Par Alyssa BEN AMAR, Amaury DUFAY & Thibault REIX
Introduction
Le meurtre du journaliste saoudien Jamal Khashoggi dans son ambassade le 2 Octobre 2018 sur le territoire turc déstabilise significativement les relations diplomatiques de l’Arabie Saoudite et la gouvernance de son prince héritier. D’une part il fait peser une menace sur les intérêts prioritaires de nombreux acteurs, dont les Etats-Unis : des relations déterminantes pour la paix au Moyen-orient et la lutte contre le terrorisme. D’autre part, il déstabilise le gouvernement du prince héritier Mohammed ben Salmane qui voit son image -et donc ses postures- menacées.
Déroulé de la crise
Le point de rupture de cette crise est la disparition de Jamal Khashoggi à l’ambassade d’Arabie Saoudite à Istanbul le 2 octobre 2018. L’enchaînement des événements peut ainsi être résumé :
2 octobre : Disparition de Jamal Khashoggi au consulat d’Arabie Saoudite à Istanbul, en Turquie.

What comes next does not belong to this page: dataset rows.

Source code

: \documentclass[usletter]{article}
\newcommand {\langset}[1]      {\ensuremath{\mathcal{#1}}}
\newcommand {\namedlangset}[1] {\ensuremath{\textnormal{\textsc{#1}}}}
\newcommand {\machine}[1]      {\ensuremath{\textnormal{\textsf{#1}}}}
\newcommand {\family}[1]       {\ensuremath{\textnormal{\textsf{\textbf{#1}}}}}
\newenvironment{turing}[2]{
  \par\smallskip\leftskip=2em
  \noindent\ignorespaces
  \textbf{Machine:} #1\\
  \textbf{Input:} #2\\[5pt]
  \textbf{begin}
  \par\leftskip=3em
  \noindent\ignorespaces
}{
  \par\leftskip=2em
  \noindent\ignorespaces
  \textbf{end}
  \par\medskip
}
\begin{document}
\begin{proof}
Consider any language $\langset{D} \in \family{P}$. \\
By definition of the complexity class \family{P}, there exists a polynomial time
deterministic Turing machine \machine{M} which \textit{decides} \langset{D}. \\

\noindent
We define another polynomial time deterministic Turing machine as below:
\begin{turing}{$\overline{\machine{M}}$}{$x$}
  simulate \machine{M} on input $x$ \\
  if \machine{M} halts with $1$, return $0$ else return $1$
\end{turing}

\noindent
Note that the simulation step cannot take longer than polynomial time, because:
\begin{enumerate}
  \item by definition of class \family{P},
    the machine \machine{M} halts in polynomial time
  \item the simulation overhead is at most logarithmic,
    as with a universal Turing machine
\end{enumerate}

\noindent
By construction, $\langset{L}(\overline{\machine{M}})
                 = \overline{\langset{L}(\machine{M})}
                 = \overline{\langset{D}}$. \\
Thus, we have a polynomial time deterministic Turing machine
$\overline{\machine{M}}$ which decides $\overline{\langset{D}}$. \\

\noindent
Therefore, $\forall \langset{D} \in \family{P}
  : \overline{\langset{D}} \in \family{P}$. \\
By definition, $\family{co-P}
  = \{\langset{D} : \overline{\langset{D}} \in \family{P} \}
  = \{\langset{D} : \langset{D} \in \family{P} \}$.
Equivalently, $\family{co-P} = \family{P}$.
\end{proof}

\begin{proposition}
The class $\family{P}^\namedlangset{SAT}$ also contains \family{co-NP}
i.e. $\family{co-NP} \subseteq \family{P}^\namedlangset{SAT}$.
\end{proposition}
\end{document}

6 octobre : Les autorités turques affirment qu’il est mort dans l’enceinte du bâtiment. Début de la phase d’escalade des tensions.
11 octobre : La Turquie prétend détenir des enregistrements audio prouvant que Jamal Khashoggi a été tué et démembré dans le consulat.
19 octobre : Des fouilles sont menées au consulat, à la résidence du consul, les employés turcs sont interrogés.
20 octobre : L’Arabie Saoudite reconnaît la mort du journaliste au consulat, sans pour autant reconnaître l’assassinat.
21 octobre : Le ministre des affaires étrangères de l’Arabie Saoudite reconnaît sur la chaîne de télévision Fox News une “erreur monumentale” de son pays dans l’affaire Khashoggi.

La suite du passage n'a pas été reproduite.